Things get even messier when I consider my research method. I began this month really excited to conduct the type of quantitative analysis I am so familiar with in my science classroom. Anaylzing test scores was out of the question, as my Environmental Science class was not going to be assessed through traditional testing methods. Questionnaires with scaled answers from 1-10 could be used to analyze student perceptions of the course, their enjoyment, their engagement, their learning, etc. Alternatively, I could collect data on the type(s) of technology that students chose to use for communicating, and how frequently they used that method of communication. Dr. Alexandra D’Arcy presentation regarding the UVIC Human Research Ethics Board raised some serious concerns for me, and it became clear that I do not want to jeopardize the trust and relationships that I build with my students for my own educational purposes.  Now I am considering a reflective self study or a qualitative analysis using interviews with community mentors that can be used to inform and improve my practice (and hopefully that of other educators).
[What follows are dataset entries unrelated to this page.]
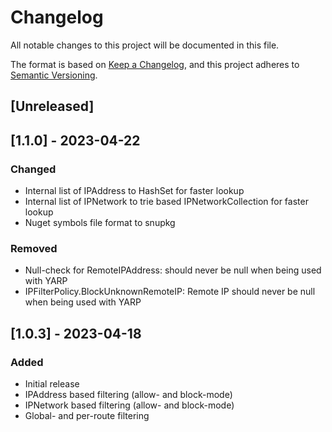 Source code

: # Changelog

All notable changes to this project will be documented in this file.

The format is based on [Keep a Changelog](https://keepachangelog.com/en/1.0.0/),
and this project adheres to [Semantic Versioning](https://semver.org/spec/v2.0.0.html).

## [Unreleased]

## [1.1.0] - 2023-04-22
### Changed
- Internal list of IPAddress to HashSet for faster lookup
- Internal list of IPNetwork to trie based IPNetworkCollection for faster lookup
- Nuget symbols file format to snupkg
### Removed
- Null-check for RemoteIPAddress: should never be null when being used with YARP
- IPFilterPolicy.BlockUnknownRemoteIP: Remote IP should never be null when being used with YARP

## [1.0.3] - 2023-04-18
### Added
- Initial release
- IPAddress based filtering (allow- and block-mode)
- IPNetwork based filtering (allow- and block-mode)
- Global- and per-route filtering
Learning about research methods, ethical considerations, and watching Kitchen Stories (by Bent Hamer, 2003) have raised many questions about what exactly I will be researching and how I will go about my research. I, the researcher, am interested in researching collaboration with community mentors in the Environmental Sciences.  I am interested in the following questions:

  • How might effective collaboration skills be taught, encouraged and facilitated?
  • How might collaboration influence student interest in Environmental Science?
  • How might collaboration impact student ability to engage in scientific inquiry?
  • Will collaborating with high school students be a valuable experience for community mentors?

Ultimately, I hope that my research will have value to myself and other readers interested in implementing collaboration during student-driven inquiry projects in science.

The article I read for my last blog assignment in EDCI 568, Activity Features of High School Students’ Science Learning in an Open-Inquiry-Based Internship Programme,  has provided me with some structure for moving forward with the 7 key features of activity theory; tools, subject, communication, rules, object, division of labour, and outcome. These features can provide a framework for teaching and assessing collaborative inquiry projects, and they can also provide a framework of learning for students. These 7 key features, when considered within the context of the 5 R’s (respect, relevance, reciprocity, responsibility, and relationships) from A Case Study of the First Nations Schools’ Principals Course, can provide a strong foundation for intentionally teaching and developing respectful relationships that can contribute to effective collaboration.

To conclude, the experience of returning to research this past month has been extraordinary. My ultimate goal is to provide positive and meaningful learning experiences for my students, and I believe that can be achieved through engaging in collaborative inquiry projects. I have been introduced to many valuable tools for communication, organization, networking and reflection that will assist me in designing and implementing inquiry-based learning opportunities in Environmental Science 11.  Further analysis of research will help me discover how I can best support students when engaging in collaborative relationships with community members. Although things are messy at the moment, I have learned two very powerful tools that will facilitate my professional growth and help develop my research project.

  1. Returning to research and developing my professional learning network has inspired me and informed my practice.
  2. Constructing blog posts has been instrumental for processing, organizing, and synthesizing information.

These two activities will be allow me to thoughtfully develop research that will ultimately lead to improvements in my teaching and thereby in student learning.